Material for this exercise

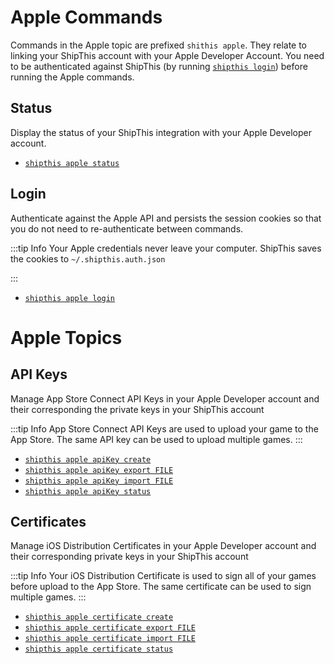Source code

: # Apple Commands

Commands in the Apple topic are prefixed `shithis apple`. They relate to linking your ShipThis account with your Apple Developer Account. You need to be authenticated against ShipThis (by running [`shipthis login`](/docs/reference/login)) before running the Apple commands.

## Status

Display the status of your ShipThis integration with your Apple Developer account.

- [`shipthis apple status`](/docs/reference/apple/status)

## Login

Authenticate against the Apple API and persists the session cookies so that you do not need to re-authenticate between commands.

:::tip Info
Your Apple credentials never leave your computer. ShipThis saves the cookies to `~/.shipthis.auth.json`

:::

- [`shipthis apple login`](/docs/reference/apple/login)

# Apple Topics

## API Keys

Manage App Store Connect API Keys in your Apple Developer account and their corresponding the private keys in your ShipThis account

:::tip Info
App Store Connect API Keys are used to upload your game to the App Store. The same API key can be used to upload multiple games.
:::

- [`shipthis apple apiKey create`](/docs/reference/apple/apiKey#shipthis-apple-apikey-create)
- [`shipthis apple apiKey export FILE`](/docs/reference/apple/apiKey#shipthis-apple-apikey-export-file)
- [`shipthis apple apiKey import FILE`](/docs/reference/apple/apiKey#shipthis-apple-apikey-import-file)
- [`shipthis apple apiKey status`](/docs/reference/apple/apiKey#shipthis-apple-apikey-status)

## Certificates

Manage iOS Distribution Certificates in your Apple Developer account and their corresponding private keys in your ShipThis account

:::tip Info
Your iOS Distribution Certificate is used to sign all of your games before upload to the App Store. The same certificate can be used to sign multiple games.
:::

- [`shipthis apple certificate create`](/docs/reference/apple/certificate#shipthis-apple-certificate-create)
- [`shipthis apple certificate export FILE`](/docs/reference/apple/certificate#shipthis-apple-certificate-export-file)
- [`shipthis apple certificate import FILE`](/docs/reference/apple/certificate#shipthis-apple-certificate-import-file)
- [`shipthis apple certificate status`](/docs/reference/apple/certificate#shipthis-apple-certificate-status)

...

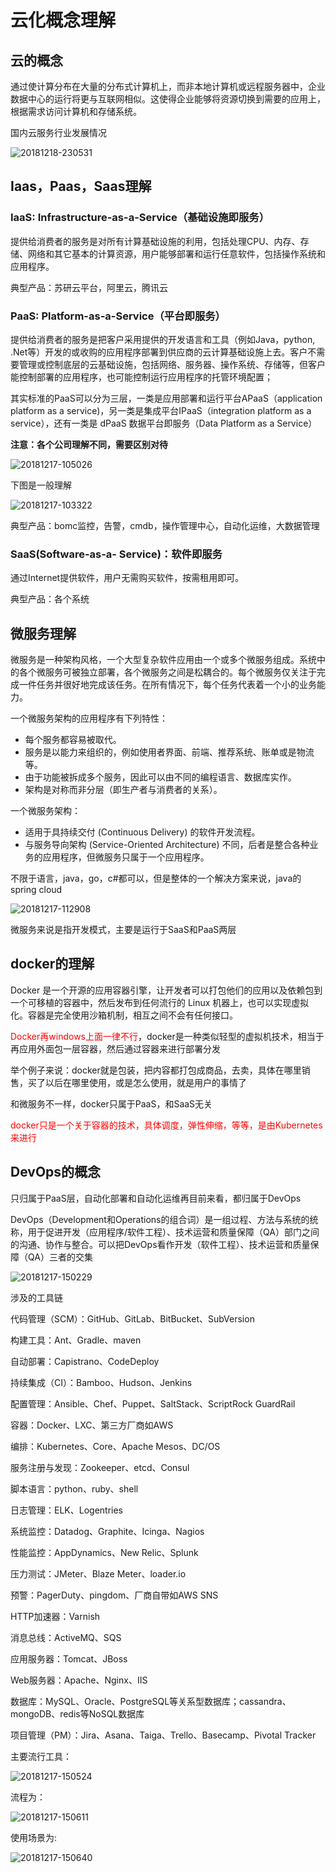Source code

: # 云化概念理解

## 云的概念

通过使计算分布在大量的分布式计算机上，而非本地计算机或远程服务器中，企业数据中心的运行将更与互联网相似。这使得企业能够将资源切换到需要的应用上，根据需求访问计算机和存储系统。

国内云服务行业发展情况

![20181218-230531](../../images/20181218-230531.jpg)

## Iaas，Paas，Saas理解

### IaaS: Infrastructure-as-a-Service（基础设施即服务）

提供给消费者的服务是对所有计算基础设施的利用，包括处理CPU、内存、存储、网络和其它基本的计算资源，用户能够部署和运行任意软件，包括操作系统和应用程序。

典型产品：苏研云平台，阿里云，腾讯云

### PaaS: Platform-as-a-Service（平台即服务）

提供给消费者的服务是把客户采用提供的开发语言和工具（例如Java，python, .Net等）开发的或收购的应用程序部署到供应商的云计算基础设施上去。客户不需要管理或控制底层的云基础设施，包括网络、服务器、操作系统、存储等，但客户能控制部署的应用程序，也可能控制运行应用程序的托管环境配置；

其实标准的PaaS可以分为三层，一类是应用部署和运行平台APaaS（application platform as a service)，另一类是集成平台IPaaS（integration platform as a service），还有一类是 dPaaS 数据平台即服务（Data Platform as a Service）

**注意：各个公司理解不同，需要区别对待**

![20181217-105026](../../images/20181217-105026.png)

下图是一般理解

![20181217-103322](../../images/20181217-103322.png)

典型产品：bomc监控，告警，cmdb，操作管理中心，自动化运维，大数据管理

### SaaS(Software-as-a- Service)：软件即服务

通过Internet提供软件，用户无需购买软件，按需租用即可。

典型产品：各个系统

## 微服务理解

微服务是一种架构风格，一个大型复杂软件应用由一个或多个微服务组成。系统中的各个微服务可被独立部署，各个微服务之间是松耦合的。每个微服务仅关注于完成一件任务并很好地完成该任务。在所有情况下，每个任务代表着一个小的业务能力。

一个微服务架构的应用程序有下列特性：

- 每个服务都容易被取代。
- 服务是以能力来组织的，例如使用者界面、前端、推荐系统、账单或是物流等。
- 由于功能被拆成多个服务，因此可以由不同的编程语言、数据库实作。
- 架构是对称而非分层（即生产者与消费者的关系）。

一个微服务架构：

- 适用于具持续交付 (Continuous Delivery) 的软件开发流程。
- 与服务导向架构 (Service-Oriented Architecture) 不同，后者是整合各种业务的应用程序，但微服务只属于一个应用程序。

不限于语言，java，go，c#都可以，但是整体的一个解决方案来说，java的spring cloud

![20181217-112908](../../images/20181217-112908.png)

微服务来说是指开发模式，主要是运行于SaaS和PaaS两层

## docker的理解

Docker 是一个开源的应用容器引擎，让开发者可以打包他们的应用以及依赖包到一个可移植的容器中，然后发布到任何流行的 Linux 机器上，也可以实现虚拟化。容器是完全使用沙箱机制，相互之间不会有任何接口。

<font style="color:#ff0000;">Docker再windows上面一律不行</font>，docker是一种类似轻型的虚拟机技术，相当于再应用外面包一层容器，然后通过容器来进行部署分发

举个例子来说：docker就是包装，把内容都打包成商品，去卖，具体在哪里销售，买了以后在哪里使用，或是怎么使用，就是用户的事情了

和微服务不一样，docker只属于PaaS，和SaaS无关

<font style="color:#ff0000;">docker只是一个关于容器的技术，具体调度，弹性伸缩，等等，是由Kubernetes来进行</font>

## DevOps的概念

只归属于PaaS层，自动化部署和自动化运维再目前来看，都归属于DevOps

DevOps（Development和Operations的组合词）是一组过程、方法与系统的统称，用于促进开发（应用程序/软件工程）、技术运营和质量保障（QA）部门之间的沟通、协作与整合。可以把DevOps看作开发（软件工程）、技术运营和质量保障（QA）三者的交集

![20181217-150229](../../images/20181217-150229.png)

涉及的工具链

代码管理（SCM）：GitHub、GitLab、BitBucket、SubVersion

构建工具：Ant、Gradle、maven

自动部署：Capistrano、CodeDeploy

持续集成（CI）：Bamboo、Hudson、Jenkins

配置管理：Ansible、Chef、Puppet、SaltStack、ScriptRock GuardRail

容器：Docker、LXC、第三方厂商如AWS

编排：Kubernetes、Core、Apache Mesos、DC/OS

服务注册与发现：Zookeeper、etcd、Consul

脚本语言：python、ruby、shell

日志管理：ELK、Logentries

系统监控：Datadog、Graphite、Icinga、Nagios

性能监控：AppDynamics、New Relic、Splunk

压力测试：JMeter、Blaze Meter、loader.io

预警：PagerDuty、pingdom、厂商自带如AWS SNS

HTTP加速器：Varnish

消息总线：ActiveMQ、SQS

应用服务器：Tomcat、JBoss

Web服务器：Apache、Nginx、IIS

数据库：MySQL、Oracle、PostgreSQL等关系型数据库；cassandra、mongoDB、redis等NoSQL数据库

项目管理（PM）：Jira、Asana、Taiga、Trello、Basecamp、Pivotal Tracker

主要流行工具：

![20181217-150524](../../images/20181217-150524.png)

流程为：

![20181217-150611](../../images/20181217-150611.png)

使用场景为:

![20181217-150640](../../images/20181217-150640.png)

What the exercise asks
Copy out every line in the listing where the word "their" appears.

Finished exercise
Manage App Store Connect API Keys in your Apple Developer account and their corresponding the private keys in your ShipThis account
Manage iOS Distribution Certificates in your Apple Developer account and their corresponding private keys in your ShipThis account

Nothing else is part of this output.